The island is a perfect place for children. They can run and run and run. When older they can swim and row and paddle, as well. And build—boats, forts. They sleep like logs. Of course, we wouldn’t know if they didn’t, since we became insensibly unconscious by the end of the day and a gin and tonic each.
Island politics are complex and, while not rivalling the Borgias, have their moments. It is generally difficult to break into an established group in any setting. And it is not different there, especially when the newcomer, Linda in this case, is my partner and I’ve recently completed a divorce from someone who has had her own relationships with everyone for many years. I understand it, the need to find wrong, to take sides, etc. but it makes it unpleasant for Linda and stressful for our relationship. Thankfully, some were very welcoming, some guardedly welcoming, and some pretty neutral. All the friends and guests, devoid of knowledge of our rich and bittersweet history (I think of it as dark chocolate.), are warm and friendly. Kind of like the neighbor’s golden retriever. Lacking some situational intelligence but of such an overwhelmingly caring temperament that it doesn’t matter.
Linda was there with me, without grandchildren, for only a few days but, after ironing out some wrinkles, we had a fine time cooking, socializing, and paddling the kayaks. We even squeezed in a sail on my niece Deirdre’s Solstice, a very beautiful and capable, if ancient, Danish Folkboat. As my brother, Chas, says, “It’s like sailing a violin.”, referring to the perfectly varnished mahogany hull.
Chas and I worked like beavers demolishing and re-doing his porch.
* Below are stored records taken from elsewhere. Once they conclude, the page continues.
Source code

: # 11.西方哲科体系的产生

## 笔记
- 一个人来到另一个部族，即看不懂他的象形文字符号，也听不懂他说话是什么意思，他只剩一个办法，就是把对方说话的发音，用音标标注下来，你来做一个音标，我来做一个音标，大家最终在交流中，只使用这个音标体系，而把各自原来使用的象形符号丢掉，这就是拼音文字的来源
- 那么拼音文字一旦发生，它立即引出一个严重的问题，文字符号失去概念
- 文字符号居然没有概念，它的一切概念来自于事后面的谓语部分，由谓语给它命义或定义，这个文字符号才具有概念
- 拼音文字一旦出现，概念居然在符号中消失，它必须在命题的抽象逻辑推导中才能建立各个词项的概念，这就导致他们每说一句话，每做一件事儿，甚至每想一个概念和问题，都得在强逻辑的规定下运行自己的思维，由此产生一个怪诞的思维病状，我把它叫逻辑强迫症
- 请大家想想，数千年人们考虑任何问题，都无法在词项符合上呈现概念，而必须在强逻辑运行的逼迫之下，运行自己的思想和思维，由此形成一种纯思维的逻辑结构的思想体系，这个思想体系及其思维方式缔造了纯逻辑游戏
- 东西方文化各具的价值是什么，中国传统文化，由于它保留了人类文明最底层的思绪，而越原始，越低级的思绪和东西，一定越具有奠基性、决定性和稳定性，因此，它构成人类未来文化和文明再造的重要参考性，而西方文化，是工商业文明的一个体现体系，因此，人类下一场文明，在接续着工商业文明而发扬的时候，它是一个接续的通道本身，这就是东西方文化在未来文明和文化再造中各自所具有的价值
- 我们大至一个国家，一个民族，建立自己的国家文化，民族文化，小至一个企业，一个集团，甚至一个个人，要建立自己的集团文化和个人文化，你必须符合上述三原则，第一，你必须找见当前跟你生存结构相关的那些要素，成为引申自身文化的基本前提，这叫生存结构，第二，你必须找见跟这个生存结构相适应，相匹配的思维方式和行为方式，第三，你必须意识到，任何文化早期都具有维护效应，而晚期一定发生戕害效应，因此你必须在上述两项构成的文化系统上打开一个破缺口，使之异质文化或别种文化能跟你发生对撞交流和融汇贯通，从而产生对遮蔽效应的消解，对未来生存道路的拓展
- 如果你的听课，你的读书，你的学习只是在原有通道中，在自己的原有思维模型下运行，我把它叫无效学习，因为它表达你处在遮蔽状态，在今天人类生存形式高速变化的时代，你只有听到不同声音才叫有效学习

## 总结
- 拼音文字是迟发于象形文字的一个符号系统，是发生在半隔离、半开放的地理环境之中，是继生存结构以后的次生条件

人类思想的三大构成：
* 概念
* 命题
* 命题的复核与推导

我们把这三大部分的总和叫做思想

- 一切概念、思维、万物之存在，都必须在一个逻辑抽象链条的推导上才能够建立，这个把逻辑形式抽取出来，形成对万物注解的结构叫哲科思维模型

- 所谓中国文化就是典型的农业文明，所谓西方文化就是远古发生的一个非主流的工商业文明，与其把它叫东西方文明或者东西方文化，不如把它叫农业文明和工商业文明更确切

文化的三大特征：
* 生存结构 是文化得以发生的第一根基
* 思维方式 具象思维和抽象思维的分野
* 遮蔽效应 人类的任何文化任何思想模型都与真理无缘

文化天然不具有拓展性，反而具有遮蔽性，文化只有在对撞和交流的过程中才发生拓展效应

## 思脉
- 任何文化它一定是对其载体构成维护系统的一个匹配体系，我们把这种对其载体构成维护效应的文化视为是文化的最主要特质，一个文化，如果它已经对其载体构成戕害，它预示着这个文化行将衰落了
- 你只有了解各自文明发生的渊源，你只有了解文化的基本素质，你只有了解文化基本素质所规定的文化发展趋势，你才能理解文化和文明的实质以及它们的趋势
We always work well together, sharing ideas and skills, and the job turned out nicely. The only sour note was that I got on my high horse and reamed him out for not thinking like I do about climate change, health care, and politics in general. It was bad behavior on my part and I’ve both apologized to him and attempted to understand my passion. His is only one vote, unlike the Koch brothers’, and in our land he should be free to think and vote as he wants without his younger brother giving him grief about it. He is a kind person, even if we disagree. After our father died (I was 9, he 12yo) I looked to him, unfairly, as my protector, which function he served admirably. So, feeling the threat of a drunken idiot at our helm and seeing, still, the growing inequality for the poor, I react and blame him, just as we ridiculously blamed our parents for not being more politically active in order to prevent the threat of nuclear war. I can only imagine what my kids are thinking about me, given the state of our country!
I leave for Malawi at 6AM tomorrow, 22 hours off.
Hope you have a safe trip back to Blantyre and hope it doesn’t feel too daunting to leave Linda or puck up up the demands of psychiatry in Malawi! Can’t really imagine you daunted by much but we are all only human!